Amen brother Ricecar. The size of the actual PCB itself affects the flex in the keyboard. I couldn't stand my MX8100 (huge PCB, poorly held in place by plastic spacers) but my Ricecar g86 is as tight as it gets. The g86 is what a good brown cherry board *should* feel like.
I also experienced the same thing. When it comes to cherry browns, the keycap makes all the difference. Thin MX11800 keycaps are clacky, high pitched. If you put the black keycaps on them, they get lower pitched, and make the board feel somewhat different.

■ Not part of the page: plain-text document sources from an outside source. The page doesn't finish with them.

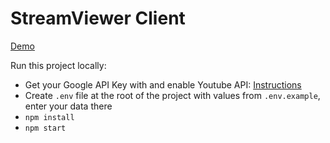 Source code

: # StreamViewer Client

[Demo](https://sv.krasava.me/)

Run this project locally:

- Get your Google API Key with and enable Youtube API: [Instructions](https://developers.google.com/youtube/v3/getting-started)
- Create `.env` file at the root of the project with values from `.env.example`, enter your data there
- `npm install`
- `npm start`
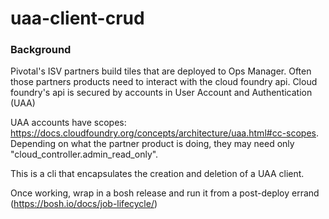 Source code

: # uaa-client-crud

### Background

Pivotal's ISV partners build tiles that are deployed to Ops Manager.
Often those partners products need to interact with the cloud foundry api.
Cloud foundry's api is secured by accounts in
User Account and Authentication (UAA)

UAA accounts have scopes: https://docs.cloudfoundry.org/concepts/architecture/uaa.html#cc-scopes.
Depending on what the partner product is doing, they may need only "cloud_controller.admin_read_only".

This is a cli that encapsulates the creation and deletion of a UAA client.

Once working, wrap in a bosh release and run it from a
post-deploy errand (https://bosh.io/docs/job-lifecycle/)

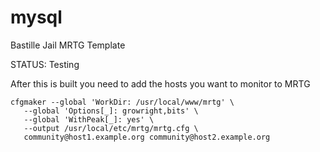 # mysql
Bastille Jail MRTG Template

 STATUS:  Testing

After this is built you need to add the hosts you want to monitor to MRTG


	
	cfgmaker --global 'WorkDir: /usr/local/www/mrtg' \
	   --global 'Options[_]: growright,bits' \
	   --global 'WithPeak[_]: yes' \
	   --output /usr/local/etc/mrtg/mrtg.cfg \
	   community@host1.example.org community@host2.example.org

I was thinking of doing the same thing, take a stack of cherry blue switches and put them into my MX11800, since I love the formfactor of it (almost like tenkeyless in width). Of course you can't find any boards with PCB mounted blue cherries nowadays since the g80-3000LSCRC is totally backordered.
One of the factors in the good feel of a board is how tight the mechanical tolerances are. A screwed-in PC board is far nicer to the feel than a board simply held in place.

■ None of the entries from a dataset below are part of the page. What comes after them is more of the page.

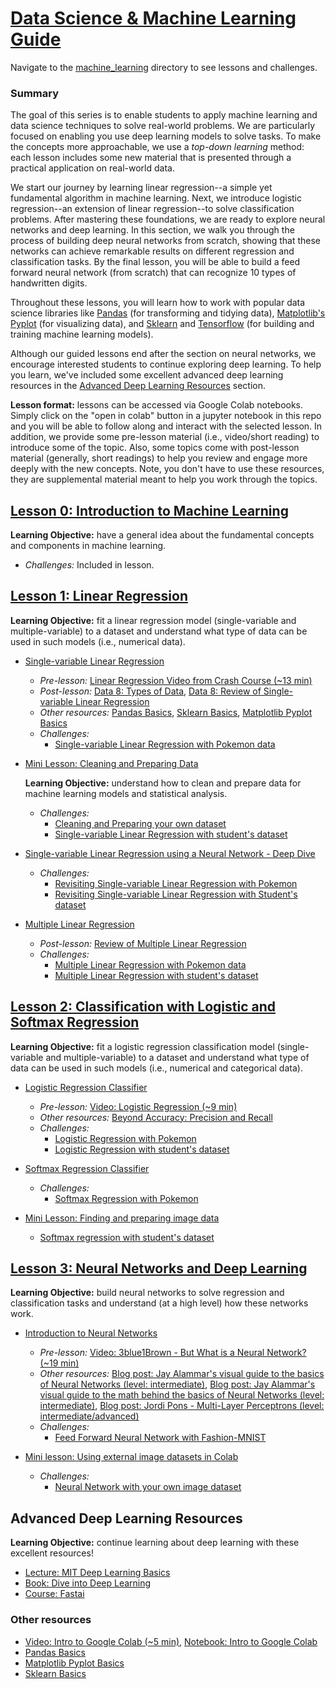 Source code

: # [Data Science & Machine Learning Guide](https://github.com/BreakoutMentors/Data-Science-and-Machine-Learning/tree/master/machine_learning)
Navigate to the [machine_learning](https://github.com/BreakoutMentors/Data-Science-and-Machine-Learning/tree/master/machine_learning) directory to see lessons and challenges.

### Summary
The goal of this series is to enable students to apply machine learning and data science techniques to solve real-world problems. We are particularly focused on enabling you use deep learning models to solve tasks.  To make the concepts more approachable, we use a *top-down learning*
method: each lesson includes some new material that is presented through a practical application on real-world data.

We start our journey by learning linear regression--a simple yet fundamental algorithm in machine learning. Next, we introduce logistic regression--an extension of linear regression--to solve classification problems. After mastering these foundations, we are ready to explore neural networks and deep learning. In this section, we walk you through the process of building deep neural networks from scratch, showing that these networks can achieve remarkable results on different regression and classification tasks. By the final lesson, you will be able to build a feed forward neural network (from scratch) that can recognize 10 types of handwritten digits.

Throughout these lessons, you will learn how to work with popular data science libraries like [Pandas](../basics/Basic_Pandas_Functions_for_Data_Science.ipynb) (for transforming and tidying data), [Matplotlib's Pyplot](../basics/Basic_Matplotlib_Pyplot.ipynb) (for visualizing data), and [Sklearn](../basics/Basics_Sklearn.ipynb) and
[Tensorflow](https://www.tensorflow.org/) (for building and training machine learning models).


Although our guided lessons end after the section on neural networks, we encourage interested students to continue exploring deep learning. To help you learn, we've included some excellent advanced deep learning resources in the [Advanced Deep Learning Resources](#-Advanced-Deep-Learning-Resources) section.           


**Lesson format:** lessons can be accessed via Google Colab notebooks. Simply click
on the "open in colab" button in a jupyter notebook in this repo and you will be able to follow along and interact with the selected lesson. In addition, we provide some
pre-lesson material (i.e., video/short reading) to introduce some of the topic.
Also, some topics come with post-lesson material (generally, short readings) to help you review and engage more deeply with the new concepts. Note, you don't have to use these resources, they are supplemental material meant to help you work through the topics.

## [Lesson 0: Introduction to Machine Learning](https://github.com/BreakoutMentors/Data-Science-and-Machine-Learning/blob/master/machine_learning/lesson%200%20-%20machine%20learning/Intro_to_Machine_Learning.ipynb)
**Learning Objective:** have a general idea about the fundamental concepts and components in machine learning.   
- *Challenges:* Included in lesson.


## [Lesson 1: Linear Regression](https://github.com/BreakoutMentors/Data-Science-and-Machine-Learning/tree/master/machine_learning/lesson%201%20-%20linear%20regression)
**Learning Objective:** fit a linear regression model (single-variable and multiple-variable) to a dataset and
understand what type of data can be used in such models (i.e., numerical data).
- [Single-variable Linear Regression](https://github.com/BreakoutMentors/Data-Science-and-Machine-Learning/blob/master/machine_learning/lesson%201%20-%20linear%20regression/examples/simple-linear-regression.ipynb)
  - *Pre-lesson:* [Linear Regression Video from Crash Course (~13 min)](https://www.youtube.com/watch?v=WWqE7YHR4Jc&t=13s)
  - *Post-lesson:* [Data 8: Types of Data](https://docs.google.com/presentation/d/1DIllYGoPGrhpS-2rKyEZOLJQgEcQrE3EqJX0Q-Ys2qA/edit#slide=id.g3f12e5cfb6_0_4), [Data 8: Review of Single-variable Linear Regression](https://docs.google.com/presentation/d/1TXu2sV9026yzy09uZmTdZSxayKR3ff4yixjbLmbbh-M/edit#slide=id.g30c77890ad_0_0)
  - *Other resources:* [Pandas Basics](https://github.com/krmiddlebrook/intro_to_graphing_in_python/blob/master/notebooks/Basic_Pandas_Functions_for_Data_Science.ipynb), [Sklearn Basics](https://github.com/krmiddlebrook/intro_to_graphing_in_python/blob/master/notebooks/Basics_Sklearn.ipynb), [Matplotlib Pyplot Basics](https://github.com/krmiddlebrook/intro_to_graphing_in_python/blob/master/notebooks/Basic_Matplotlib_Pyplot.ipynb)
  - *Challenges:*
    - [Single-variable Linear Regression with Pokemon data](https://github.com/BreakoutMentors/Data-Science-and-Machine-Learning/blob/master/machine_learning/lesson%201%20-%20linear%20regression/challenges/simple-linear-regression.ipynb)

- [Mini Lesson: Cleaning and Preparing Data](https://github.com/BreakoutMentors/Data-Science-and-Machine-Learning/blob/master/machine_learning/mini_lessons/Cleaning_Data.ipynb)

  **Learning Objective:** understand how to clean and prepare data for machine learning models and statistical analysis.
    - *Challenges:*
      - [Cleaning and Preparing your own dataset](https://github.com/BreakoutMentors/Data-Science-and-Machine-Learning/blob/master/machine_learning/mini_lessons/cleaning_and_preparing_your_own_dataset.ipynb)
      - [Single-variable Linear Regression with student's dataset](https://github.com/BreakoutMentors/Data-Science-and-Machine-Learning/blob/master/machine_learning/lesson%201%20-%20linear%20regression/challenges/simple-linear-regression-2.ipynb)
- [Single-variable Linear Regression using a Neural Network - Deep Dive](https://github.com/BreakoutMentors/Data-Science-and-Machine-Learning/blob/master/machine_learning/lesson%201%20-%20linear%20regression/examples/linear-regression-deep-dive.ipynb)
  - *Challenges:*
    - [Revisiting Single-variable Linear Regression with Pokemon](https://github.com/BreakoutMentors/Data-Science-and-Machine-Learning/blob/master/machine_learning/lesson%201%20-%20linear%20regression/challenges/revisting-simple-linear-regression-pokemon.ipynb)
    - [Revisiting Single-variable Linear Regression with Student's dataset](https://github.com/BreakoutMentors/Data-Science-and-Machine-Learning/blob/master/machine_learning/lesson%201%20-%20linear%20regression/challenges/simple-linear-regression-2-revisited.ipynb)

- [Multiple Linear Regression](https://github.com/BreakoutMentors/Data-Science-and-Machine-Learning/blob/master/machine_learning/lesson%201%20-%20linear%20regression/examples/multiple-linear-regression.ipynb)
  - *Post-lesson:* [Review of Multiple Linear Regression](https://www.scribbr.com/statistics/multiple-linear-regression/)
  - *Challenges:*
    - [Multiple Linear Regression with Pokemon data](https://github.com/BreakoutMentors/Data-Science-and-Machine-Learning/blob/master/machine_learning/lesson%201%20-%20linear%20regression/challenges/multiple-linear-regression-pokemon.ipynb)
    - [Multiple Linear Regression with student's dataset](https://github.com/BreakoutMentors/Data-Science-and-Machine-Learning/blob/master/machine_learning/lesson%201%20-%20linear%20regression/challenges/multiple-linear-regression-2.ipynb)

## [Lesson 2: Classification with Logistic and Softmax Regression](https://github.com/BreakoutMentors/Data-Science-and-Machine-Learning/blob/master/machine_learning/lesson%202%20-%20logistic%20regression/)
**Learning Objective:** fit a logistic regression classification model (single-variable and multiple-variable) to a dataset and
understand what type of data can be used in such models (i.e., numerical and categorical data).
- [Logistic Regression Classifier](https://github.com/BreakoutMentors/Data-Science-and-Machine-Learning/blob/master/machine_learning/lesson%202%20-%20logistic%20regression/logistic-regression.ipynb)
  - *Pre-lesson:* [Video: Logistic Regression (~9 min)](https://www.youtube.com/watch?v=yIYKR4sgzI8)
  - *Other resources:* [Beyond Accuracy: Precision and Recall](https://towardsdatascience.com/beyond-accuracy-precision-and-recall-3da06bea9f6c)
  - *Challenges:*
    - [Logistic Regression with Pokemon](https://github.com/BreakoutMentors/Data-Science-and-Machine-Learning/blob/master/machine_learning/lesson%202%20-%20logistic%20regression/challenges/logistic-regression-pokemon.ipynb)
    - [Logistic Regression with student's dataset](https://github.com/BreakoutMentors/Data-Science-and-Machine-Learning/blob/master/machine_learning/lesson%202%20-%20logistic%20regression/challenges/logistic-regression-2.ipynb)
- [Softmax Regression Classifier](https://github.com/BreakoutMentors/Data-Science-and-Machine-Learning/blob/master/machine_learning/lesson%202%20-%20logistic%20regression/softmax-regression.ipynb)
  - *Challenges:*
    - [Softmax Regression with Pokemon](https://github.com/BreakoutMentors/Data-Science-and-Machine-Learning/blob/master/machine_learning/lesson%202%20-%20logistic%20regression/challenges/softmax-regression-pokemon.ipynb)

- [Mini Lesson: Finding and preparing image data](https://github.com/BreakoutMentors/Data-Science-and-Machine-Learning/blob/master/machine_learning/mini_lessons/image_data.ipynb)
  - [Softmax regression with student's dataset](https://github.com/BreakoutMentors/Data-Science-and-Machine-Learning/blob/master/machine_learning/lesson%202%20-%20logistic%20regression/challenges/softmax-regression-2.ipynb)

<!-- TODO: create NN challenges -->
## [Lesson 3: Neural Networks and Deep Learning](https://github.com/BreakoutMentors/Data-Science-and-Machine-Learning/tree/master/machine_learning/lesson%203%20-%20Neural%20Networks)
**Learning Objective:** build neural networks to solve regression and classification tasks and understand (at a high level) how these networks work.
- [Introduction to Neural Networks](https://github.com/BreakoutMentors/Data-Science-and-Machine-Learning/blob/master/machine_learning/lesson%203%20-%20Neural%20Networks/intro-to-neural-networks.ipynb)
  - *Pre-lesson:* [Video: 3blue1Brown - But What is a Neural Network? (~19 min)](https://www.youtube.com/watch?v=aircAruvnKk)
  - *Other resources:* [Blog post: Jay Alammar's visual guide to the basics of Neural Networks (level: intermediate)](http://jalammar.github.io/visual-interactive-guide-basics-neural-networks/), [Blog post: Jay Alammar's visual guide to the math behind the basics of Neural Networks (level: intermediate)](https://jalammar.github.io/feedforward-neural-networks-visual-interactive/), [Blog post: Jordi Pons - Multi-Layer Perceptrons (level: intermediate/advanced)](http://www.jordipons.me/apps/teaching-materials/mlp.html)
  - *Challenges:*
    - [Feed Forward Neural Network with Fashion-MNIST](https://github.com/BreakoutMentors/Data-Science-and-Machine-Learning/blob/master/machine_learning/lesson%203%20-%20Neural%20Networks/challenges/neural_networks_1.ipynb)

- [Mini lesson: Using external image datasets in Colab](https://github.com/BreakoutMentors/Data-Science-and-Machine-Learning/blob/master/machine_learning/mini_lessons/external-datasets-in-colab.ipynb)
  - *Challenges:*
    - [Neural Network with your own image dataset](https://github.com/BreakoutMentors/Data-Science-and-Machine-Learning/blob/master/machine_learning/lesson%203%20-%20Neural%20Networks/challenges/neural_networks_own_data.ipynb)

## Advanced Deep Learning Resources
**Learning Objective:** continue learning about deep learning with these excellent resources!
- [Lecture: MIT Deep Learning Basics](https://www.youtube.com/watch?v=O5xeyoRL95U&list=PLrAXtmErZgOeiKm4sgNOknGvNjby9efdf)
- [Book: Dive into Deep Learning](https://d2l.ai/index.html)
- [Course: Fastai](https://course.fast.ai/)

### Other resources
- [Video: Intro to Google Colab (~5 min)](https://www.youtube.com/watch?v=inN8seMm7UI), [Notebook: Intro to Google Colab](https://colab.research.google.com/notebooks/welcome.ipynb#scrollTo=5fCEDCU_qrC0)
- [Pandas Basics](../basics/Basic_Pandas_Functions_for_Data_Science.ipynb)
- [Matplotlib Pyplot Basics](./basics/Basic_Matplotlib_Pyplot.ipynb)
- [Sklearn Basics](./basics/Basics_Sklearn.ipynb)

- My SPOS Cherry brown response is tight, because there's no play in the PC board, because it's screwed down into the chassis/enclosure. If the case don't move, the keys are firmly grounded.
- My 6955HPUS Cherry brown response was ****ty, because the PC board was simply held in place with pressure from plastic spacers. A few match sticks added between top and bottom pressure points stabilized the board against the enclosure, and makes a WORLD of difference. Now the keys are immobile.
Of course, the best test is the ricercar flex.
Show Image
(http://geekhack.org/image.php?u=1884&dateline=1259468770&type=profile)
If the chassis don't flex, you have a solid feel.